PROBLEM STATEMENT = Repeat the entire listing exactly.

-- -- --

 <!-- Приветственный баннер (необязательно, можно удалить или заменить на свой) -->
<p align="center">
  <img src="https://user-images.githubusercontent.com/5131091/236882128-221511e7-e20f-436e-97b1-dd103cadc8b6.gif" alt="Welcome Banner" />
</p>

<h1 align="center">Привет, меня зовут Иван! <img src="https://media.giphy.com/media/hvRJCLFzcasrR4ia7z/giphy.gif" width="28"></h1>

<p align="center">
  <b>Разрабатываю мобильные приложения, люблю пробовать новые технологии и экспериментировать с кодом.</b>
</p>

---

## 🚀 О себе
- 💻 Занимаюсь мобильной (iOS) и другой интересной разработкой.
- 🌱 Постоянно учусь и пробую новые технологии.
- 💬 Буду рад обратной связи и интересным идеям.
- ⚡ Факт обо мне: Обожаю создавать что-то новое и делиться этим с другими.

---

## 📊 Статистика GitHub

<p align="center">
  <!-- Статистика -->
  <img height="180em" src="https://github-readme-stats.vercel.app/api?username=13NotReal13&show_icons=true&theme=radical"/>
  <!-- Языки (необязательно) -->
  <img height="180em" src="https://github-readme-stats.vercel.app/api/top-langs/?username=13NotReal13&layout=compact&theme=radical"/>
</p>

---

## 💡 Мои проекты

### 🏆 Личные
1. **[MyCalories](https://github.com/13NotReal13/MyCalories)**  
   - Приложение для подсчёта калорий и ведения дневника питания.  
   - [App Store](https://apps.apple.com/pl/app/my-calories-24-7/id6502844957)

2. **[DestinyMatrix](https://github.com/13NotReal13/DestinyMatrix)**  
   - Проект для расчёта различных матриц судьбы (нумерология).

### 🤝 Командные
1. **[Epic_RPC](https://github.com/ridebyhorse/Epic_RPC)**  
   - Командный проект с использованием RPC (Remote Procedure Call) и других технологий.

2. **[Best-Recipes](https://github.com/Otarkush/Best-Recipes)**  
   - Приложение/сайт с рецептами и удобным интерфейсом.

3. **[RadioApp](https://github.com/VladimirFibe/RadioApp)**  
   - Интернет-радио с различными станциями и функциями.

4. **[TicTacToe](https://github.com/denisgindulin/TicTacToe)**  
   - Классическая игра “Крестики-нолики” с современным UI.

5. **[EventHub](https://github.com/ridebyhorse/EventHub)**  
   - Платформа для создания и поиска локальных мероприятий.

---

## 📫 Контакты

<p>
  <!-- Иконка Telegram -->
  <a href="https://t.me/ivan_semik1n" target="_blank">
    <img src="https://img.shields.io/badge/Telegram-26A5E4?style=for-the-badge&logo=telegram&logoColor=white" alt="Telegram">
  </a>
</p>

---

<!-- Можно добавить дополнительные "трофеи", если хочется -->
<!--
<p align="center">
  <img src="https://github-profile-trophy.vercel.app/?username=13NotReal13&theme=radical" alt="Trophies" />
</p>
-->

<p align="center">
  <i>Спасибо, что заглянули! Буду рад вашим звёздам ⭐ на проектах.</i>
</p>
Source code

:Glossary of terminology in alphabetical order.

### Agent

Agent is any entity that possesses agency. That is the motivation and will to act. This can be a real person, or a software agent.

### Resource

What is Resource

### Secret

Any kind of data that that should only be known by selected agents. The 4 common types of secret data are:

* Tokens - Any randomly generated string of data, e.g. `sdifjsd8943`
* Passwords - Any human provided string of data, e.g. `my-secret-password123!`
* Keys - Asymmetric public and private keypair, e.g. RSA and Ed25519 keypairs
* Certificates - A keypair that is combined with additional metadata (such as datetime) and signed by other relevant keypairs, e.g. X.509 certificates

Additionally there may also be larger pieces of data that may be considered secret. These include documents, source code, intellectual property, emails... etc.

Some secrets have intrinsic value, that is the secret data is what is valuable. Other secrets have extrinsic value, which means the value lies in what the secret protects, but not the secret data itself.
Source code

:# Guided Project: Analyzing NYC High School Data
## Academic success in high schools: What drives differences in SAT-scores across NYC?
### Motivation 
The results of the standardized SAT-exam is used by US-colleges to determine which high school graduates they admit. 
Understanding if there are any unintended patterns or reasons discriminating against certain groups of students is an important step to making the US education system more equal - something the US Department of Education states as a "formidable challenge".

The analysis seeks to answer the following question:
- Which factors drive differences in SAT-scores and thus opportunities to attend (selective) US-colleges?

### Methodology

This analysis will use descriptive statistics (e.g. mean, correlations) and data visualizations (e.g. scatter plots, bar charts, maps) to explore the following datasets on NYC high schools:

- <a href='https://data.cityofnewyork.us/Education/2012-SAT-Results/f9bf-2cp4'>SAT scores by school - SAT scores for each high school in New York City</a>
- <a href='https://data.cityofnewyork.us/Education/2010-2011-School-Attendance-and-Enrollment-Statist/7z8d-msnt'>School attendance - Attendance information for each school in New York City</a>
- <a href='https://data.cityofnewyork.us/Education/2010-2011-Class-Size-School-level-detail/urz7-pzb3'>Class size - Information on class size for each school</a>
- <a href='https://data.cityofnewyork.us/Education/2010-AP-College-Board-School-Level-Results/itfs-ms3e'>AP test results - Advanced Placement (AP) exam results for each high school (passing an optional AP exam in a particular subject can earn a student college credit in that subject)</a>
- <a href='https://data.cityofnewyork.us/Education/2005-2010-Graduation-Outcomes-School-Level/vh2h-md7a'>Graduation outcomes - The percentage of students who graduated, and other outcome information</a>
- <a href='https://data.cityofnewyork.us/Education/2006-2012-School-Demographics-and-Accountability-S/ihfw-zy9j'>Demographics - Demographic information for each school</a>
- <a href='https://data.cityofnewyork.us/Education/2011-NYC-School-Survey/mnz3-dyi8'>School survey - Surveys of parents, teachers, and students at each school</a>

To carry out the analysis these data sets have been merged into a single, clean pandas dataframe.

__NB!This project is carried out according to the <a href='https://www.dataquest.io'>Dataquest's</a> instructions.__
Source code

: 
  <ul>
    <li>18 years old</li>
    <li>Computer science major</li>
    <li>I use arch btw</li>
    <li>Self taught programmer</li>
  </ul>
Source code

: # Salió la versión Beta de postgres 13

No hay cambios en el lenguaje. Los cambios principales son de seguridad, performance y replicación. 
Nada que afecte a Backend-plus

-- -- --

EXERCISE SOLUTION =
 <!-- Приветственный баннер (необязательно, можно удалить или заменить на свой) -->
<p align="center">
  <img src="https://user-images.githubusercontent.com/5131091/236882128-221511e7-e20f-436e-97b1-dd103cadc8b6.gif" alt="Welcome Banner" />
</p>

<h1 align="center">Привет, меня зовут Иван! <img src="https://media.giphy.com/media/hvRJCLFzcasrR4ia7z/giphy.gif" width="28"></h1>

<p align="center">
  <b>Разрабатываю мобильные приложения, люблю пробовать новые технологии и экспериментировать с кодом.</b>
</p>

---

## 🚀 О себе
- 💻 Занимаюсь мобильной (iOS) и другой интересной разработкой.
- 🌱 Постоянно учусь и пробую новые технологии.
- 💬 Буду рад обратной связи и интересным идеям.
- ⚡ Факт обо мне: Обожаю создавать что-то новое и делиться этим с другими.

---

## 📊 Статистика GitHub

<p align="center">
  <!-- Статистика -->
  <img height="180em" src="https://github-readme-stats.vercel.app/api?username=13NotReal13&show_icons=true&theme=radical"/>
  <!-- Языки (необязательно) -->
  <img height="180em" src="https://github-readme-stats.vercel.app/api/top-langs/?username=13NotReal13&layout=compact&theme=radical"/>
</p>

---

## 💡 Мои проекты

### 🏆 Личные
1. **[MyCalories](https://github.com/13NotReal13/MyCalories)**  
   - Приложение для подсчёта калорий и ведения дневника питания.  
   - [App Store](https://apps.apple.com/pl/app/my-calories-24-7/id6502844957)

2. **[DestinyMatrix](https://github.com/13NotReal13/DestinyMatrix)**  
   - Проект для расчёта различных матриц судьбы (нумерология).

### 🤝 Командные
1. **[Epic_RPC](https://github.com/ridebyhorse/Epic_RPC)**  
   - Командный проект с использованием RPC (Remote Procedure Call) и других технологий.

2. **[Best-Recipes](https://github.com/Otarkush/Best-Recipes)**  
   - Приложение/сайт с рецептами и удобным интерфейсом.

3. **[RadioApp](https://github.com/VladimirFibe/RadioApp)**  
   - Интернет-радио с различными станциями и функциями.

4. **[TicTacToe](https://github.com/denisgindulin/TicTacToe)**  
   - Классическая игра “Крестики-нолики” с современным UI.

5. **[EventHub](https://github.com/ridebyhorse/EventHub)**  
   - Платформа для создания и поиска локальных мероприятий.

---

## 📫 Контакты

<p>
  <!-- Иконка Telegram -->
  <a href="https://t.me/ivan_semik1n" target="_blank">
    <img src="https://img.shields.io/badge/Telegram-26A5E4?style=for-the-badge&logo=telegram&logoColor=white" alt="Telegram">
  </a>
</p>

---

<!-- Можно добавить дополнительные "трофеи", если хочется -->
<!--
<p align="center">
  <img src="https://github-profile-trophy.vercel.app/?username=13NotReal13&theme=radical" alt="Trophies" />
</p>
-->

<p align="center">
  <i>Спасибо, что заглянули! Буду рад вашим звёздам ⭐ на проектах.</i>
</p>
Source code

:Glossary of terminology in alphabetical order.

### Agent

Agent is any entity that possesses agency. That is the motivation and will to act. This can be a real person, or a software agent.

### Resource

What is Resource

### Secret

Any kind of data that that should only be known by selected agents. The 4 common types of secret data are:

* Tokens - Any randomly generated string of data, e.g. `sdifjsd8943`
* Passwords - Any human provided string of data, e.g. `my-secret-password123!`
* Keys - Asymmetric public and private keypair, e.g. RSA and Ed25519 keypairs
* Certificates - A keypair that is combined with additional metadata (such as datetime) and signed by other relevant keypairs, e.g. X.509 certificates

Additionally there may also be larger pieces of data that may be considered secret. These include documents, source code, intellectual property, emails... etc.

Some secrets have intrinsic value, that is the secret data is what is valuable. Other secrets have extrinsic value, which means the value lies in what the secret protects, but not the secret data itself.
Source code

:# Guided Project: Analyzing NYC High School Data
## Academic success in high schools: What drives differences in SAT-scores across NYC?
### Motivation 
The results of the standardized SAT-exam is used by US-colleges to determine which high school graduates they admit. 
Understanding if there are any unintended patterns or reasons discriminating against certain groups of students is an important step to making the US education system more equal - something the US Department of Education states as a "formidable challenge".

The analysis seeks to answer the following question:
- Which factors drive differences in SAT-scores and thus opportunities to attend (selective) US-colleges?

### Methodology

This analysis will use descriptive statistics (e.g. mean, correlations) and data visualizations (e.g. scatter plots, bar charts, maps) to explore the following datasets on NYC high schools:

- <a href='https://data.cityofnewyork.us/Education/2012-SAT-Results/f9bf-2cp4'>SAT scores by school - SAT scores for each high school in New York City</a>
- <a href='https://data.cityofnewyork.us/Education/2010-2011-School-Attendance-and-Enrollment-Statist/7z8d-msnt'>School attendance - Attendance information for each school in New York City</a>
- <a href='https://data.cityofnewyork.us/Education/2010-2011-Class-Size-School-level-detail/urz7-pzb3'>Class size - Information on class size for each school</a>
- <a href='https://data.cityofnewyork.us/Education/2010-AP-College-Board-School-Level-Results/itfs-ms3e'>AP test results - Advanced Placement (AP) exam results for each high school (passing an optional AP exam in a particular subject can earn a student college credit in that subject)</a>
- <a href='https://data.cityofnewyork.us/Education/2005-2010-Graduation-Outcomes-School-Level/vh2h-md7a'>Graduation outcomes - The percentage of students who graduated, and other outcome information</a>
- <a href='https://data.cityofnewyork.us/Education/2006-2012-School-Demographics-and-Accountability-S/ihfw-zy9j'>Demographics - Demographic information for each school</a>
- <a href='https://data.cityofnewyork.us/Education/2011-NYC-School-Survey/mnz3-dyi8'>School survey - Surveys of parents, teachers, and students at each school</a>

To carry out the analysis these data sets have been merged into a single, clean pandas dataframe.

__NB!This project is carried out according to the <a href='https://www.dataquest.io'>Dataquest's</a> instructions.__
Source code

: 
  <ul>
    <li>18 years old</li>
    <li>Computer science major</li>
    <li>I use arch btw</li>
    <li>Self taught programmer</li>
  </ul>
Source code

: # Salió la versión Beta de postgres 13

No hay cambios en el lenguaje. Los cambios principales son de seguridad, performance y replicación. 
Nada que afecte a Backend-plus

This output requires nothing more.